Sir David Attenborough, Naturalist, 81, Surrey
When I hear really fabulous music by somebody else, I can feel as small as the dot in the 'i' in nit.
Brian Wilson, musician, 66, London
As a joke I asked my four-year-old daughter Martha, 'What do you want to do with your life?' She thought for a moment and said: 'Keep it.' That stopped me in my tracks.
Jeremy Vine, broadcaster, 45, London
My earliest memory is slipping out of my mother's thighs and looking at surgical instruments on a table in an operating theatre. Many people do remember their births, but they deny it.
Yoko Ono, artist, 76, London
I'm out of the restaurant business now, but the secret, apart from your choice of chef, is having great bread and coffee. The bread's the first thing they taste and the coffee the last.

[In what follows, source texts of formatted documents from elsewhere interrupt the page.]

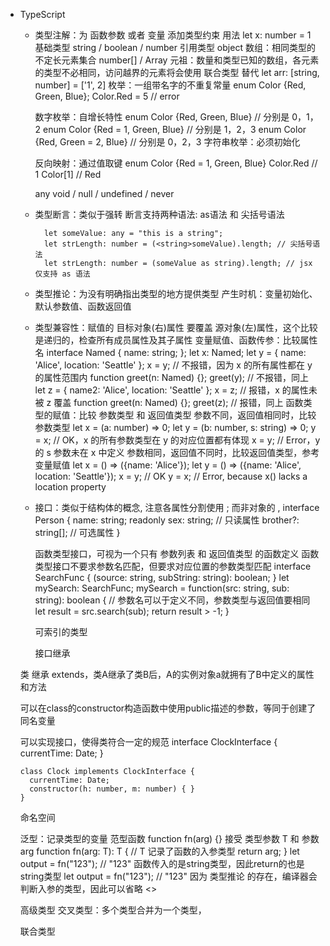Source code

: - TypeScript
  - 类型注解：为 函数参数 或者 变量 添加类型约束 用法 let x: number = 1
    基础类型 string / boolean / number
    引用类型 object
    数组：相同类型的不定长元素集合
      number[] / Array<number>
    元祖：数量和类型已知的数组，各元素的类型不必相同，访问越界的元素将会使用 联合类型 替代
      let arr: [string, number] = ['1', 2]
    枚举：一组带名字的不重复常量
      enum Color {Red, Green, Blue}; Color.Red = 5    // error

      数字枚举：自增长特性
        enum Color {Red, Green, Blue}       // 分别是 0，1，2
        enum Color {Red = 1, Green, Blue}   // 分别是 1，2，3
        enum Color {Red, Green = 2, Blue}   // 分别是 0，2，3
      字符串枚举：必须初始化

      反向映射：通过值取键
        enum Color {Red = 1, Green, Blue}
        Color.Red     // 1
        Color[1]      // Red

    any 
    void / null / undefined / never

  - 类型断言：类似于强转
    断言支持两种语法: as语法 和 尖括号语法
    ```
      let someValue: any = "this is a string";
      let strLength: number = (<string>someValue).length; // 尖括号语法
      let strLength: number = (someValue as string).length; // jsx 仅支持 as 语法
    ```

  - 类型推论：为没有明确指出类型的地方提供类型
    产生时机：变量初始化、默认参数值、函数返回值

  - 类型兼容性：赋值的 目标对象(右)属性 要覆盖 源对象(左)属性，这个比较是递归的，检查所有成员属性及其子属性
    变量赋值、函数传参：比较属性名
      interface Named { name: string; }; 
      let x: Named;
      let y = { name: 'Alice', location: 'Seattle' };
      x = y;                                              // 不报错，因为 x 的所有属性都在 y 的属性范围内
      function greet(n: Named) {};  greet(y);             // 不报错，同上
      let z = { name2: 'Alice', location: 'Seattle' };
      x = z;                                              // 报错，x 的属性未被 z 覆盖
      function greet(n: Named) {};  greet(z);             // 报错，同上
    函数类型的赋值：比较 参数类型 和 返回值类型
      参数不同，返回值相同时，比较 参数类型
        let x = (a: number) => 0;
        let y = (b: number, s: string) => 0;
        y = x;  // OK，x 的所有参数类型在 y 的对应位置都有体现 
        x = y;  // Error，y 的 s 参数未在 x 中定义
      参数相同，返回值不同时，比较返回值类型，参考变量赋值
        let x = () => ({name: 'Alice'});
        let y = () => ({name: 'Alice', location: 'Seattle'});
        x = y; // OK
        y = x; // Error, because x() lacks a location property

  - 接口：类似于结构体的概念, 注意各属性分割使用 ; 而非对象的 , 
    interface Person {
      name: string;
      readonly sex: string;  // 只读属性
      brother?: string[];    // 可选属性
    }
    
    函数类型接口，可视为一个只有 参数列表 和 返回值类型 的函数定义
      函数类型接口不要求参数名匹配，但要求对应位置的参数类型匹配
      interface SearchFunc {
        (source: string, subString: string): boolean;
      }
      let mySearch: SearchFunc;
      mySearch = function(src: string, sub: string): boolean {  // 参数名可以于定义不同，参数类型与返回值要相同
        let result = src.search(sub);
        return result > -1;
      }
    
    可索引的类型

    接口继承

  类
    继承 extends，类A继承了类B后，A的实例对象a就拥有了B中定义的属性和方法

    可以在class的constructor构造函数中使用public描述的参数，等同于创建了同名变量

    可以实现接口，使得类符合一定的规范
      interface ClockInterface {
        currentTime: Date;
      }

      class Clock implements ClockInterface {
        currentTime: Date;
        constructor(h: number, m: number) { }
      }



  命名空间

  泛型：记录类型的变量
    范型函数 function fn<T>(arg) {} 接受 类型参数 T 和 参数 arg
      function fn<T>(arg: T): T {     // T 记录了函数的入参类型
        return arg;
      }
      let output = fn<string>("123"); // "123" 函数传入的是string类型，因此return的也是string类型
      let output = fn("123");         // "123" 因为 类型推论 的存在，编译器会判断入参的类型，因此可以省略 <>

  高级类型
    交叉类型：多个类型合并为一个类型，

    联合类型



 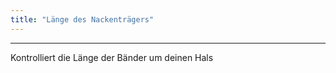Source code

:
 ```yaml
---
title: "Länge des Nackenträgers"
---
```


***

Kontrolliert die Länge der Bänder um deinen Hals




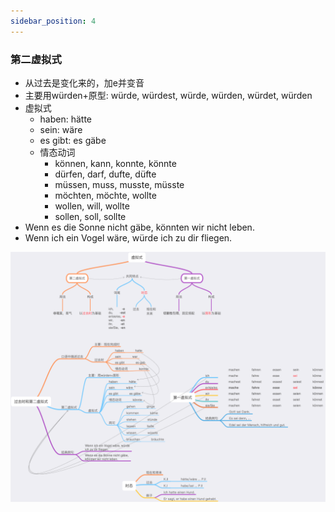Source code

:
 ```yaml
---
sidebar_position: 4
---
```


### 第二虚拟式

* 从过去是变化来的，加e并变音
* 主要用würden+原型: würde, würdest, würde, würden, würdet, würden
* 虚拟式
  * haben: hätte
  * sein: wäre
  * es gibt: es gäbe
  * 情态动词
    * können, kann, konnte, könnte
    * dürfen, darf, dufte, düfte
    * müssen, muss, musste, müsste
    * möchten, möchte, wollte
    * wollen, will, wollte
    * sollen, soll, sollte
* Wenn es die Sonne nicht gäbe, könnten wir nicht leben.
* Wenn ich ein Vogel wäre, würde ich zu dir fliegen.

![](./img/虚拟式.png)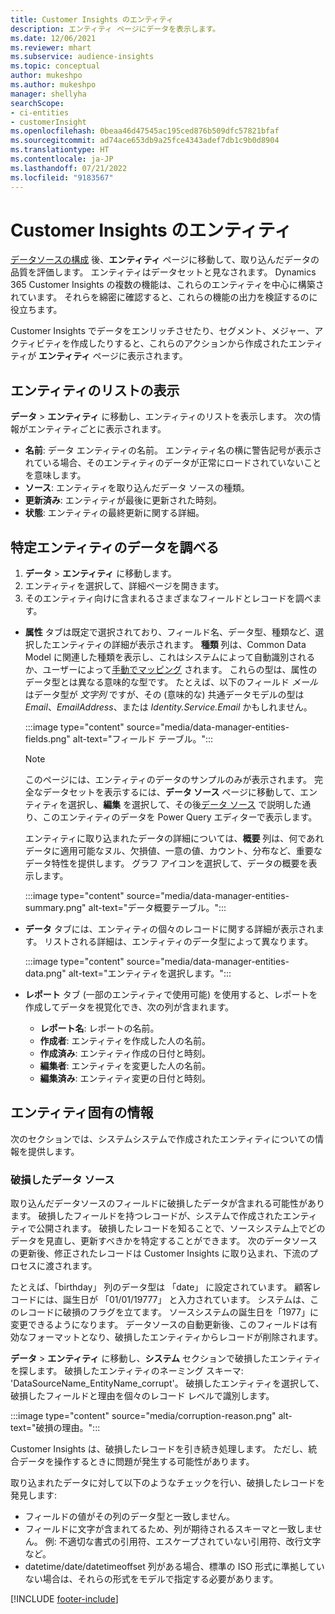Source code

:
 ```yaml
---
title: Customer Insights のエンティティ
description: エンティティ ページにデータを表示します。
ms.date: 12/06/2021
ms.reviewer: mhart
ms.subservice: audience-insights
ms.topic: conceptual
author: mukeshpo
ms.author: mukeshpo
manager: shellyha
searchScope:
- ci-entities
- customerInsight
ms.openlocfilehash: 0beaa46d47545ac195ced876b509dfc57821bfaf
ms.sourcegitcommit: ad74ace653db9a25fce4343adef7db1c9b0d8904
ms.translationtype: HT
ms.contentlocale: ja-JP
ms.lasthandoff: 07/21/2022
ms.locfileid: "9183567"
---
```

# <a name="entities-in-customer-insights"></a>Customer Insights のエンティティ

[データソースの構成](data-sources.md) 後、**エンティティ** ページに移動して、取り込んだデータの品質を評価します。 エンティティはデータセットと見なされます。 Dynamics 365 Customer Insights の複数の機能は、これらのエンティティを中心に構築されています。 それらを綿密に確認すると、これらの機能の出力を検証するのに役立ちます。

Customer Insights でデータをエンリッチさせたり、セグメント、メジャー、アクティビティを作成したりすると、これらのアクションから作成されたエンティティが **エンティティ** ページに表示されます。

## <a name="view-a-list-of-entities"></a>エンティティのリストの表示

**データ** > **エンティティ** に移動し、エンティティのリストを表示します。 次の情報がエンティティごとに表示されます。

- **名前**: データ エンティティの名前。 エンティティ名の横に警告記号が表示されている場合、そのエンティティのデータが正常にロードされていないことを意味します。
- **ソース**: エンティティを取り込んだデータ ソースの種類。
- **更新済み**: エンティティが最後に更新された時刻。
- **状態**: エンティティの最終更新に関する詳細。

## <a name="explore-a-specific-entitys-data"></a>特定エンティティのデータを調べる

1. **データ** > **エンティティ** に移動します。
1. エンティティを選択して、詳細ページを開きます。  
1. そのエンティティ向けに含まれるさまざまなフィールドとレコードを調べます。

- **属性** タブは既定で選択されており、フィールド名、データ型、種類など、選択したエンティティの詳細が表示されます。 **種類** 列は、Common Data Model に関連した種類を表示し、これはシステムによって自動識別されるか、ユーザーによって[手動でマッピング](map-entities.md) されます。 これらの型は、属性のデータ型とは異なる意味的な型です。 たとえば、以下のフィールド *メール* はデータ型が *文字列* ですが、その (意味的な) 共通データモデルの型は *Email*、*EmailAddress*、または *Identity.Service.Email* かもしれません。

   :::image type="content" source="media/data-manager-entities-fields.png" alt-text="フィールド テーブル。":::

   > [!NOTE]
   > このページには、エンティティのデータのサンプルのみが表示されます。 完全なデータセットを表示するには、**データ ソース** ページに移動して、エンティティを選択し、**編集** を選択して、その後[データ ソース](data-sources.md) で説明した通り、このエンティティのデータを Power Query エディターで表示します。

   エンティティに取り込まれたデータの詳細については、**概要** 列は、何であれデータに適用可能なヌル、欠損値、一意の値、カウント、分布など、重要なデータ特性を提供します。 グラフ アイコンを選択して、データの概要を表示します。

   :::image type="content" source="media/data-manager-entities-summary.png" alt-text="データ概要テーブル。":::

- **データ** タブには、エンティティの個々のレコードに関する詳細が表示されます。 リストされる詳細は、エンティティのデータ型によって異なります。

   :::image type="content" source="media/data-manager-entities-data.png" alt-text="エンティティを選択します。":::

- **レポート** タブ (一部のエンティティで使用可能) を使用すると、レポートを作成してデータを視覚化でき、次の列が含まれます。

  - **レポート名**: レポートの名前。
  - **作成者**: エンティティを作成した人の名前。
  - **作成済み**: エンティティ作成の日付と時刻。
  - **編集者**: エンティティを変更した人の名前。
  - **編集済み**: エンティティ変更の日付と時刻。

## <a name="entity-specific-information"></a>エンティティ固有の情報

次のセクションでは、システムシステムで作成されたエンティティについての情報を提供します。

### <a name="corrupted-data-sources"></a>破損したデータ ソース

取り込んだデータソースのフィールドに破損したデータが含まれる可能性があります。 破損したフィールドを持つレコードが、システムで作成されたエンティティで公開されます。 破損したレコードを知ることで、ソースシステム上でどのデータを見直し、更新すべきかを特定することができます。 次のデータソースの更新後、修正されたレコードは Customer Insights に取り込まれ、下流のプロセスに渡されます。 

たとえば、「birthday」 列のデータ型は 「date」 に設定されています。 顧客レコードには、誕生日が 「01/01/19777」 と入力されています。 システムは、このレコードに破損のフラグを立てます。 ソースシステムの誕生日を「1977」に変更できるようになります。 データソースの自動更新後、このフィールドは有効なフォーマットとなり、破損したエンティティからレコードが削除されます。

**データ** > **エンティティ** に移動し、**システム** セクションで破損したエンティティを探します。 破損したエンティティのネーミング スキーマ: 'DataSourceName_EntityName_corrupt'。 破損したエンティティを選択して、破損したフィールドと理由を個々のレコード レベルで識別します。

   :::image type="content" source="media/corruption-reason.png" alt-text="破損の理由。":::

Customer Insights は、破損したレコードを引き続き処理します。 ただし、統合データを操作するときに問題が発生する可能性があります。

取り込まれたデータに対して以下のようなチェックを行い、破損したレコードを発見します:

- フィールドの値がその列のデータ型と一致しません。
- フィールドに文字が含まれてるため、列が期待されるスキーマと一致しません。 例: 不適切な書式の引用符、エスケープされていない引用符、改行文字など。
- datetime/date/datetimeoffset 列がある場合、標準の ISO 形式に準拠していない場合は、それらの形式をモデルで指定する必要があります。

[!INCLUDE [footer-include](includes/footer-banner.md)]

Michael Caine, actor, 76, London
What makes me laugh? I like people falling over. Never fails.
Matt Lucas, comedian, 35, London
I spent 10 days in a pathology lab at a medical examiner's office. I thought it would allow me to accept my own mortality, but it taught me was that everyone I love is going to die.
David Sedaris, humourist, 51, London
Paradigms change one funeral at a time.
Deepak Chopra, guru, 61, Dublin
I'm not going to space. No way, are you crazy? One little tile burns and you drop to your death?
William Shatner, Actor, 75, Los Angeles
A lot of guys say that they have to treat a woman like shit in order to get her to like them. I don't know if that's so true. It has served me to try and understand men rather than try to kill them. They're a little more complicated than I would have given them credit for!
Alanis Morissette, musician, 31, London
The US-British relationship resembles a divorced couple who still fancy each other. America's gone off and married Latino and Britain's gone off and married Europe, but they still recognise a fantastic connection. Then there are the post-divorce custody battles: who owns freedom, who owns Shakespeare, who owns culture?
Simon Schama, historian, 60, London
One of the great con tricks that life can pull on the conventional and the obedient is that rewards so often seem to go to those who choose other paths than those which are laid down.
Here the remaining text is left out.